*EXTRACTED DATA*
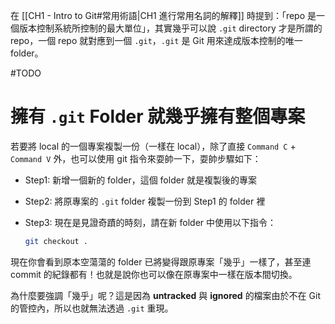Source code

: 在 [[CH1 - Intro to Git#常用術語|CH1 進行常用名詞的解釋]] 時提到：「repo 是一個版本控制系統所控制的最大單位」，其實幾乎可以說 `.git` directory 才是所謂的 repo，一個 repo 就對應到一個 `.git`，`.git` 是 Git 用來達成版本控制的唯一 folder。

#TODO 

# 擁有 `.git` Folder 就幾乎擁有整個專案

若要將 local 的一個專案複製一份（一樣在 local），除了直接 `Command C` + `Command V` 外，也可以使用 git 指令來耍帥一下，耍帥步驟如下：

- Step1: 新增一個新的 folder，這個 folder 就是複製後的專案
- Step2: 將原專案的 `.git` folder 複製一份到 Step1 的 folder 裡
- Step3: 現在是見證奇蹟的時刻，請在新 folder 中使用以下指令：

    ```bash
    git checkout .
    ```

現在你會看到原本空蕩蕩的 folder 已將變得跟原專案「幾乎」一樣了，甚至連 commit 的紀錄都有！也就是說你也可以像在原專案中一樣在版本間切換。

為什麼要強調「幾乎」呢？這是因為 **untracked** 與 **ignored** 的檔案由於不在 Git 的管控內，所以也就無法透過 `.git` 重現。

*EXERCISE AIM*
Reproduce all of the records above exactly, but exclude the pictures.

*RESPONSE AREA*
Source code

: 在 [[CH1 - Intro to Git#常用術語|CH1 進行常用名詞的解釋]] 時提到：「repo 是一個版本控制系統所控制的最大單位」，其實幾乎可以說 `.git` directory 才是所謂的 repo，一個 repo 就對應到一個 `.git`，`.git` 是 Git 用來達成版本控制的唯一 folder。

#TODO 

# 擁有 `.git` Folder 就幾乎擁有整個專案

若要將 local 的一個專案複製一份（一樣在 local），除了直接 `Command C` + `Command V` 外，也可以使用 git 指令來耍帥一下，耍帥步驟如下：

- Step1: 新增一個新的 folder，這個 folder 就是複製後的專案
- Step2: 將原專案的 `.git` folder 複製一份到 Step1 的 folder 裡
- Step3: 現在是見證奇蹟的時刻，請在新 folder 中使用以下指令：

    ```bash
    git checkout .
    ```

現在你會看到原本空蕩蕩的 folder 已將變得跟原專案「幾乎」一樣了，甚至連 commit 的紀錄都有！也就是說你也可以像在原專案中一樣在版本間切換。

為什麼要強調「幾乎」呢？這是因為 **untracked** 與 **ignored** 的檔案由於不在 Git 的管控內，所以也就無法透過 `.git` 重現。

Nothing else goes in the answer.